━━━ Supplied material ━━━
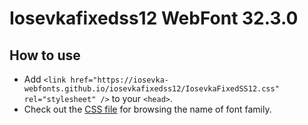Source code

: # Iosevkafixedss12 WebFont 32.3.0

## How to use

- Add `<link href="https://iosevka-webfonts.github.io/iosevkafixedss12/IosevkaFixedSS12.css" rel="stylesheet" />` to your `<head>`.
- Check out the [CSS file](./IosevkaFixedSS12.css) for browsing the name of font family.
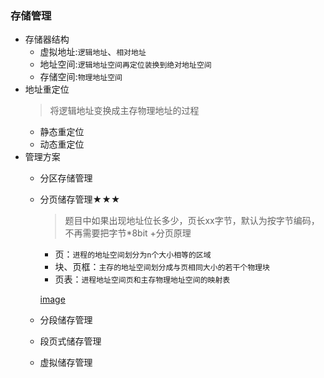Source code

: ### 存储管理
  + 存储器结构
    + 虚拟地址:`逻辑地址`、`相对地址`
    + 地址空间:`逻辑地址空间再定位装换到绝对地址空间`
    + 存储空间:`物理地址空间`
  + 地址重定位
    > 将逻辑地址变换成主存物理地址的过程
    + 静态重定位
    + 动态重定位
  + 管理方案
    + 分区存储管理
    + 分页储存管理★★★
      > 题目中如果出现地址位长多少，页长xx字节，默认为按字节编码，不再需要把字节*8bit
      +分页原理
        + 页：`进程的地址空间划分为n个大小相等的区域`
        + 块、页框：`主存的地址空间划分成与页相同大小的若干个物理块`
        + 页表：`进程地址空间页和主存物理地址空间的映射表`
        
        [image](https://github.com/flysafely/Software-Design-Engineer-Note/blob/master/%E7%AC%AC%E5%9B%9B%E7%AB%A0-%E6%93%8D%E4%BD%9C%E7%B3%BB%E7%BB%9F%E7%9F%A5%E8%AF%86/%E6%9C%AC%E7%AB%A0%E5%9B%BE%E7%A4%BA/4-1.jpg)
    + 分段储存管理
    + 段页式储存管理
    + 虚拟储存管理
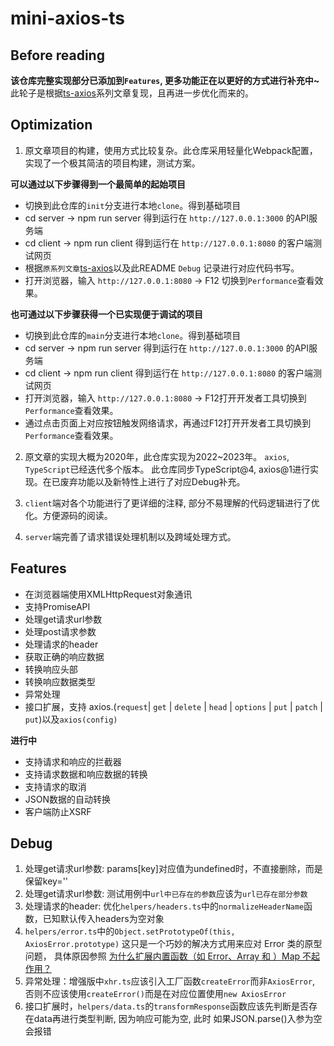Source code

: # mini-axios-ts
## Before reading
**该仓库完整实现部分已添加到`Features`, 更多功能正在以更好的方式进行补充中~**
此轮子是根据[ts-axios](https://github.com/NLRX-WJC/ts-axios)系列文章复现，且再进一步优化而来的。

## Optimization
1. 原文章项目的构建，使用方式比较复杂。此仓库采用轻量化Webpack配置，实现了一个极其简洁的项目构建，测试方案。

**可以通过以下步骤得到一个最简单的起始项目**
   +  切换到此仓库的`init`分支进行本地`clone`。得到基础项目
   +  cd server -> npm run server 得到运行在 `http://127.0.0.1:3000` 的API服务端
   +  cd client -> npm run client 得到运行在 `http://127.0.0.1:8080` 的客户端测试网页
   +  根据`原系列文章`[ts-axios](https://github.com/NLRX-WJC/ts-axios)以及此README `Debug` 记录进行对应代码书写。
   +  打开浏览器，输入 `http://127.0.0.1:8080` -> F12 切换到`Performance`查看效果。

**也可通过以下步骤获得一个已实现便于调试的项目**
   +  切换到此仓库的`main`分支进行本地`clone`。得到基础项目
   +  cd server -> npm run server 得到运行在 `http://127.0.0.1:3000` 的API服务端
   +  cd client -> npm run client 得到运行在 `http://127.0.0.1:8080` 的客户端测试网页
   +  打开浏览器，输入 `http://127.0.0.1:8080` -> F12打开开发者工具切换到`Performance`查看效果。
   +  通过点击页面上对应按钮触发网络请求，再通过F12打开开发者工具切换到`Performance`查看效果。

2. 原文章的实现大概为2020年，此仓库实现为2022~2023年。 `axios`, `TypeScript`已经迭代多个版本。
此仓库同步TypeScript@4, axios@1进行实现。在已废弃功能以及新特性上进行了对应Debug补充。

3. `client`端对各个功能进行了更详细的注释, 部分不易理解的代码逻辑进行了优化。方便源码的阅读。
4. `server`端完善了请求错误处理机制以及跨域处理方式。

## Features
+ 在浏览器端使用XMLHttpRequest对象通讯 
+ 支持PromiseAPI 
+ 处理get请求url参数  
+ 处理post请求参数 
+ 处理请求的header 
+ 获取正确的响应数据 
+ 转换响应头部 
+ 转换响应数据类型 
+ 异常处理 
+ 接口扩展，支持 axios.(`request`| `get` | `delete` | `head` | `options` | `put` | `patch` | `put`)以及`axios(config)` 

**进行中**
+ 支持请求和响应的拦截器
+ 支持请求数据和响应数据的转换
+ 支持请求的取消
+ JSON数据的自动转换
+ 客户端防止XSRF

## Debug
1. 处理get请求url参数: params[key]对应值为undefined时，不直接删除，而是保留key=''
2. 处理get请求url参数: 测试用例中`url中已存在的参数`应该为`url已存在部分参数`
3. 处理请求的header: 优化`helpers/headers.ts`中的`normalizeHeaderName`函数，已知默认传入headers为空对象
4. `helpers/error.ts`中的`Object.setPrototypeOf(this, AxiosError.prototype)` 这只是一个巧妙的解决方式用来应对 Error 类的原型问题， 具体原因参照
   [为什么扩展内置函数（如 Error、Array 和 ）Map 不起作用？](https://github.com/Microsoft/TypeScript/wiki/FAQ#why-doesnt-extending-built-ins-like-error-array-and-map-work)
5. 异常处理：增强版中`xhr.ts`应该引入工厂函数`createError`而非`AxiosError`, 否则不应该使用`createError()`而是在对应位置使用`new AxiosError`
6. 接口扩展时，`helpers/data.ts`的`transformResponse`函数应该先判断是否存在data再进行类型判断, 因为响应可能为空, 此时
如果JSON.parse()入参为空会报错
━━━
* The problem
Transcribe all of the material exactly, leaving out whatever pictures it contains.

* Result
Source code

: # Iosevkafixedss12 WebFont 32.3.0

## How to use

- Add `<link href="https://iosevka-webfonts.github.io/iosevkafixedss12/IosevkaFixedSS12.css" rel="stylesheet" />` to your `<head>`.
- Check out the [CSS file](./IosevkaFixedSS12.css) for browsing the name of font family.
Source code

: ### 存储管理
  + 存储器结构
    + 虚拟地址:`逻辑地址`、`相对地址`
    + 地址空间:`逻辑地址空间再定位装换到绝对地址空间`
    + 存储空间:`物理地址空间`
  + 地址重定位
    > 将逻辑地址变换成主存物理地址的过程
    + 静态重定位
    + 动态重定位
  + 管理方案
    + 分区存储管理
    + 分页储存管理★★★
      > 题目中如果出现地址位长多少，页长xx字节，默认为按字节编码，不再需要把字节*8bit
      +分页原理
        + 页：`进程的地址空间划分为n个大小相等的区域`
        + 块、页框：`主存的地址空间划分成与页相同大小的若干个物理块`
        + 页表：`进程地址空间页和主存物理地址空间的映射表`
        
        [image](https://github.com/flysafely/Software-Design-Engineer-Note/blob/master/%E7%AC%AC%E5%9B%9B%E7%AB%A0-%E6%93%8D%E4%BD%9C%E7%B3%BB%E7%BB%9F%E7%9F%A5%E8%AF%86/%E6%9C%AC%E7%AB%A0%E5%9B%BE%E7%A4%BA/4-1.jpg)
    + 分段储存管理
    + 段页式储存管理
    + 虚拟储存管理
Source code

: # mini-axios-ts
## Before reading
**该仓库完整实现部分已添加到`Features`, 更多功能正在以更好的方式进行补充中~**
此轮子是根据[ts-axios](https://github.com/NLRX-WJC/ts-axios)系列文章复现，且再进一步优化而来的。

## Optimization
1. 原文章项目的构建，使用方式比较复杂。此仓库采用轻量化Webpack配置，实现了一个极其简洁的项目构建，测试方案。

**可以通过以下步骤得到一个最简单的起始项目**
   +  切换到此仓库的`init`分支进行本地`clone`。得到基础项目
   +  cd server -> npm run server 得到运行在 `http://127.0.0.1:3000` 的API服务端
   +  cd client -> npm run client 得到运行在 `http://127.0.0.1:8080` 的客户端测试网页
   +  根据`原系列文章`[ts-axios](https://github.com/NLRX-WJC/ts-axios)以及此README `Debug` 记录进行对应代码书写。
   +  打开浏览器，输入 `http://127.0.0.1:8080` -> F12 切换到`Performance`查看效果。

**也可通过以下步骤获得一个已实现便于调试的项目**
   +  切换到此仓库的`main`分支进行本地`clone`。得到基础项目
   +  cd server -> npm run server 得到运行在 `http://127.0.0.1:3000` 的API服务端
   +  cd client -> npm run client 得到运行在 `http://127.0.0.1:8080` 的客户端测试网页
   +  打开浏览器，输入 `http://127.0.0.1:8080` -> F12打开开发者工具切换到`Performance`查看效果。
   +  通过点击页面上对应按钮触发网络请求，再通过F12打开开发者工具切换到`Performance`查看效果。

2. 原文章的实现大概为2020年，此仓库实现为2022~2023年。 `axios`, `TypeScript`已经迭代多个版本。
此仓库同步TypeScript@4, axios@1进行实现。在已废弃功能以及新特性上进行了对应Debug补充。

3. `client`端对各个功能进行了更详细的注释, 部分不易理解的代码逻辑进行了优化。方便源码的阅读。
4. `server`端完善了请求错误处理机制以及跨域处理方式。

## Features
+ 在浏览器端使用XMLHttpRequest对象通讯 
+ 支持PromiseAPI 
+ 处理get请求url参数  
+ 处理post请求参数 
+ 处理请求的header 
+ 获取正确的响应数据 
+ 转换响应头部 
+ 转换响应数据类型 
+ 异常处理 
+ 接口扩展，支持 axios.(`request`| `get` | `delete` | `head` | `options` | `put` | `patch` | `put`)以及`axios(config)` 

**进行中**
+ 支持请求和响应的拦截器
+ 支持请求数据和响应数据的转换
+ 支持请求的取消
+ JSON数据的自动转换
+ 客户端防止XSRF

## Debug
1. 处理get请求url参数: params[key]对应值为undefined时，不直接删除，而是保留key=''
2. 处理get请求url参数: 测试用例中`url中已存在的参数`应该为`url已存在部分参数`
3. 处理请求的header: 优化`helpers/headers.ts`中的`normalizeHeaderName`函数，已知默认传入headers为空对象
4. `helpers/error.ts`中的`Object.setPrototypeOf(this, AxiosError.prototype)` 这只是一个巧妙的解决方式用来应对 Error 类的原型问题， 具体原因参照
   [为什么扩展内置函数（如 Error、Array 和 ）Map 不起作用？](https://github.com/Microsoft/TypeScript/wiki/FAQ#why-doesnt-extending-built-ins-like-error-array-and-map-work)
5. 异常处理：增强版中`xhr.ts`应该引入工厂函数`createError`而非`AxiosError`, 否则不应该使用`createError()`而是在对应位置使用`new AxiosError`
6. 接口扩展时，`helpers/data.ts`的`transformResponse`函数应该先判断是否存在data再进行类型判断, 因为响应可能为空, 此时
如果JSON.parse()入参为空会报错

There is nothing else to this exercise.